(Records drawn from a dataset)
=== Begin Enclosure ===
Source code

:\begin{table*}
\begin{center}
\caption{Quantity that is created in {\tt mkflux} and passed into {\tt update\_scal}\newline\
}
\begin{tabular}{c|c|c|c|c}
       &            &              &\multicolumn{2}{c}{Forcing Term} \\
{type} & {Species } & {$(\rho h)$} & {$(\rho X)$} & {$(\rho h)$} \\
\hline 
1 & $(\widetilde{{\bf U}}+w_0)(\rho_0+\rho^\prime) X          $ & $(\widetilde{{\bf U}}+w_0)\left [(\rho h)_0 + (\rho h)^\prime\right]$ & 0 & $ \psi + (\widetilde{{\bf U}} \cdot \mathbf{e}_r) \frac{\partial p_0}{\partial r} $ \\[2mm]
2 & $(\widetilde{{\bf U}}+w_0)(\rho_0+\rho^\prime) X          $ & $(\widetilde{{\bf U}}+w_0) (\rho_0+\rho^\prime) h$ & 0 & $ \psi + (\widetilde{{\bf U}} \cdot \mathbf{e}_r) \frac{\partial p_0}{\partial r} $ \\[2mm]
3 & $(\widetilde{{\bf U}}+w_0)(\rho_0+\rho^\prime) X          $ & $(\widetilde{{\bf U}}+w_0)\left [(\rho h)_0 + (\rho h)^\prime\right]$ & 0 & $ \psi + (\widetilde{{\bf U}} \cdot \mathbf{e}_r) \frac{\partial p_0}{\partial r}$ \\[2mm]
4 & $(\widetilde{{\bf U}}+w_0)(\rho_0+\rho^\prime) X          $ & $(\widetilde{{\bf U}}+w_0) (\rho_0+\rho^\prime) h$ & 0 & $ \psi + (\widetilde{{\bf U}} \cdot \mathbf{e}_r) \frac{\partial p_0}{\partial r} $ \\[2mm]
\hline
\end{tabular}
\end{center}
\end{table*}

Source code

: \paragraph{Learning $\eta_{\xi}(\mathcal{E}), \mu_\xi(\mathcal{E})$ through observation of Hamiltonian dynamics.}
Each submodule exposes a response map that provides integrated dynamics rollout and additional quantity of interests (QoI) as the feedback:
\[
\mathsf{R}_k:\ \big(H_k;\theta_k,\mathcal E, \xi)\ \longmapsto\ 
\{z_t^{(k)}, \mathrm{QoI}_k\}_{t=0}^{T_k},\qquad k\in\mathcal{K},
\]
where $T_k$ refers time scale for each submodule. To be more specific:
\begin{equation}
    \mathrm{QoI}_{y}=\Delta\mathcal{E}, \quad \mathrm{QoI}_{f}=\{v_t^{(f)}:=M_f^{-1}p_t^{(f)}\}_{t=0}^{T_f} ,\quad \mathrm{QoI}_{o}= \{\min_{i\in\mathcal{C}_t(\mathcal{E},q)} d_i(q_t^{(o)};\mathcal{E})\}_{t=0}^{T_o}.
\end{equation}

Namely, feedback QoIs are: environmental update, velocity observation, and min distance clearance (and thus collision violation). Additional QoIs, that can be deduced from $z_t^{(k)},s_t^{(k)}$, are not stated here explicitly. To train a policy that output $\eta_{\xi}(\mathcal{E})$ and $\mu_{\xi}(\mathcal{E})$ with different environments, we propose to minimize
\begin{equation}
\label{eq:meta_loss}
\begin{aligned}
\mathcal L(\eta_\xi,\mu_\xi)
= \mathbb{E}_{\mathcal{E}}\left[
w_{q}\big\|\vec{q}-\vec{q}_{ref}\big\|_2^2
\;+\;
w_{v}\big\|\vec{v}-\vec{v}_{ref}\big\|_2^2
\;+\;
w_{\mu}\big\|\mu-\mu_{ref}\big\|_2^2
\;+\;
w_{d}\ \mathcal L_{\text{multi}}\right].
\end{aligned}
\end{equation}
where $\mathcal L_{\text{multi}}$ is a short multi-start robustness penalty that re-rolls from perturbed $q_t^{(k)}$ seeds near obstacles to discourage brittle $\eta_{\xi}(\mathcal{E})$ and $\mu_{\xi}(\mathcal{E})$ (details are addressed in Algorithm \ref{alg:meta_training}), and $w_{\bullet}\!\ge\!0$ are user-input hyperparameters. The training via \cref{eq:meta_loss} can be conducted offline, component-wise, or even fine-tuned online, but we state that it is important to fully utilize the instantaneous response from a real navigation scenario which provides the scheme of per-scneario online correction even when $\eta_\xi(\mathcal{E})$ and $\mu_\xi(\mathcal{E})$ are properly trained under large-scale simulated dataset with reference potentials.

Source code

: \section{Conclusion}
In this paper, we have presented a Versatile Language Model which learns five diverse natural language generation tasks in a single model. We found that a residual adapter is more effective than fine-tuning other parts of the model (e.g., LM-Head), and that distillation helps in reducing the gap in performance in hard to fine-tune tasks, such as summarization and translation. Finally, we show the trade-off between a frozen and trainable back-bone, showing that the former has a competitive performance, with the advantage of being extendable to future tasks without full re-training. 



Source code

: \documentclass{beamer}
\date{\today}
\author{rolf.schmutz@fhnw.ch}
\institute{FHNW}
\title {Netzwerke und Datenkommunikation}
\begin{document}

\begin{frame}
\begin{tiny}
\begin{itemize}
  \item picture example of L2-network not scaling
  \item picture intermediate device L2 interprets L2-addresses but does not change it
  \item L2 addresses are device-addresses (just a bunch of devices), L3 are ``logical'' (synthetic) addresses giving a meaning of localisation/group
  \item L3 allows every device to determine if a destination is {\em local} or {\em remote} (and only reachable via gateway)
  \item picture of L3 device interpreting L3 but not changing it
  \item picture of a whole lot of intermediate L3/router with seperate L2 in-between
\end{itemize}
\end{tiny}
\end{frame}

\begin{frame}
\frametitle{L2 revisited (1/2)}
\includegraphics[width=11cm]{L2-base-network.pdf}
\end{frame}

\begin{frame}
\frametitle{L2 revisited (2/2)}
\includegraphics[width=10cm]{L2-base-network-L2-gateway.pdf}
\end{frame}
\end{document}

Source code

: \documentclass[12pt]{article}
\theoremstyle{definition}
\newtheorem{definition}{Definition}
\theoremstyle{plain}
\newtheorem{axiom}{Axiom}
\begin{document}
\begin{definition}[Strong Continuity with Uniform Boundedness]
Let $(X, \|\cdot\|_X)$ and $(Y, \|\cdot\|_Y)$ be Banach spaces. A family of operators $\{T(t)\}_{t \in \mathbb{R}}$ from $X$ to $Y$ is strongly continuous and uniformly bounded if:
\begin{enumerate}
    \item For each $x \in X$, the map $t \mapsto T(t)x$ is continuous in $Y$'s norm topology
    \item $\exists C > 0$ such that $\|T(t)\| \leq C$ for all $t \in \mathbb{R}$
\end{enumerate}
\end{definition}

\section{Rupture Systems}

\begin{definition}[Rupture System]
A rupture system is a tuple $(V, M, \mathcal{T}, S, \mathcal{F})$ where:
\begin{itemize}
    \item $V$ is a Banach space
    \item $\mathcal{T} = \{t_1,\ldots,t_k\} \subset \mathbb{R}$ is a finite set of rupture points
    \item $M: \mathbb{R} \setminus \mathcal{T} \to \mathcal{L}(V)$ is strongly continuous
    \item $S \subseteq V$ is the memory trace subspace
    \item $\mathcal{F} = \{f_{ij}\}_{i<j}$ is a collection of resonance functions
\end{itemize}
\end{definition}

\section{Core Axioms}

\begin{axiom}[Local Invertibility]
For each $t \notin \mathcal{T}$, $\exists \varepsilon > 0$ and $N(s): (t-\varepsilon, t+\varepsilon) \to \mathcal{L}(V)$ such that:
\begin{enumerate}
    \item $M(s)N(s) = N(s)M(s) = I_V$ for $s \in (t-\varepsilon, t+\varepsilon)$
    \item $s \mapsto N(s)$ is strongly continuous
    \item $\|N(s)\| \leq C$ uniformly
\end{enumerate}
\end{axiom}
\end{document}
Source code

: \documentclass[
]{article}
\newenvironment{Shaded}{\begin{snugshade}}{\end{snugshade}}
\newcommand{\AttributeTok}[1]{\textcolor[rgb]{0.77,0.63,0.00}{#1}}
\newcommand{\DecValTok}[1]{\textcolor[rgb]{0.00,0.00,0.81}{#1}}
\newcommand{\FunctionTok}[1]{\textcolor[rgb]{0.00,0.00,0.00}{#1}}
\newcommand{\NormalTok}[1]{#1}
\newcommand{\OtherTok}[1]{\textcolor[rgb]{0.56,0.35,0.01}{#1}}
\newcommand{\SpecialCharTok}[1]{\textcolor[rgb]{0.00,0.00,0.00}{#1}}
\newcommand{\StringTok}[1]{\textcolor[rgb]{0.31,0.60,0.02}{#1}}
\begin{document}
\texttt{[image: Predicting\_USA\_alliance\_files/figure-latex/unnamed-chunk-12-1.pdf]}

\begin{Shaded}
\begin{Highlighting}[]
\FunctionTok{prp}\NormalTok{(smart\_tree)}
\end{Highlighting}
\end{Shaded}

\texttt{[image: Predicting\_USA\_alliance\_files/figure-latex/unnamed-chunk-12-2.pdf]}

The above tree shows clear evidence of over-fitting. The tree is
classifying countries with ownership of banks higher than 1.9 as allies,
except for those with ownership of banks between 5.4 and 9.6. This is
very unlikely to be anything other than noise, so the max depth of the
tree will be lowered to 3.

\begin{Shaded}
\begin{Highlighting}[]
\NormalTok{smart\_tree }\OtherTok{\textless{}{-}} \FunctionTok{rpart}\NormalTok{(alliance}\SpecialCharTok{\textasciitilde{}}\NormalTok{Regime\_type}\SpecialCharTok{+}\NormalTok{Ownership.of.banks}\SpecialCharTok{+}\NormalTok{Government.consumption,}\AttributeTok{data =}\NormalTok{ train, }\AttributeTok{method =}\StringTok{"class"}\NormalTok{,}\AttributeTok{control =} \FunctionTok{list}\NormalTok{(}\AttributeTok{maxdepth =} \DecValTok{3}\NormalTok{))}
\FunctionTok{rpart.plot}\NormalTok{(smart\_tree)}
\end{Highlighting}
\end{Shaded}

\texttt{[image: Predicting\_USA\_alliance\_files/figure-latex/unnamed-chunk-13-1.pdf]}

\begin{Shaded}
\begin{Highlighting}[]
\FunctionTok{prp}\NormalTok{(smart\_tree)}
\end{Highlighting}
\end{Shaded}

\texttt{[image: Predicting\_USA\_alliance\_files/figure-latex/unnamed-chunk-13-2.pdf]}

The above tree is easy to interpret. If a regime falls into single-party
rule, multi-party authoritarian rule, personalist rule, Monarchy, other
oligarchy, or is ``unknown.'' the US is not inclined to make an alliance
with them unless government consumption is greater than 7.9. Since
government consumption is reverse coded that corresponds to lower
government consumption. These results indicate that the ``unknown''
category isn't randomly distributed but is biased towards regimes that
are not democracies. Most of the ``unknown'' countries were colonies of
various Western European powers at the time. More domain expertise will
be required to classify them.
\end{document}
=== End Enclosure ===
▶ [Your instructions]:
Working through the records, copy each line in which the word "them" appears.

▶ [Task solution]:
with them unless government consumption is greater than 7.9. Since
be required to classify them.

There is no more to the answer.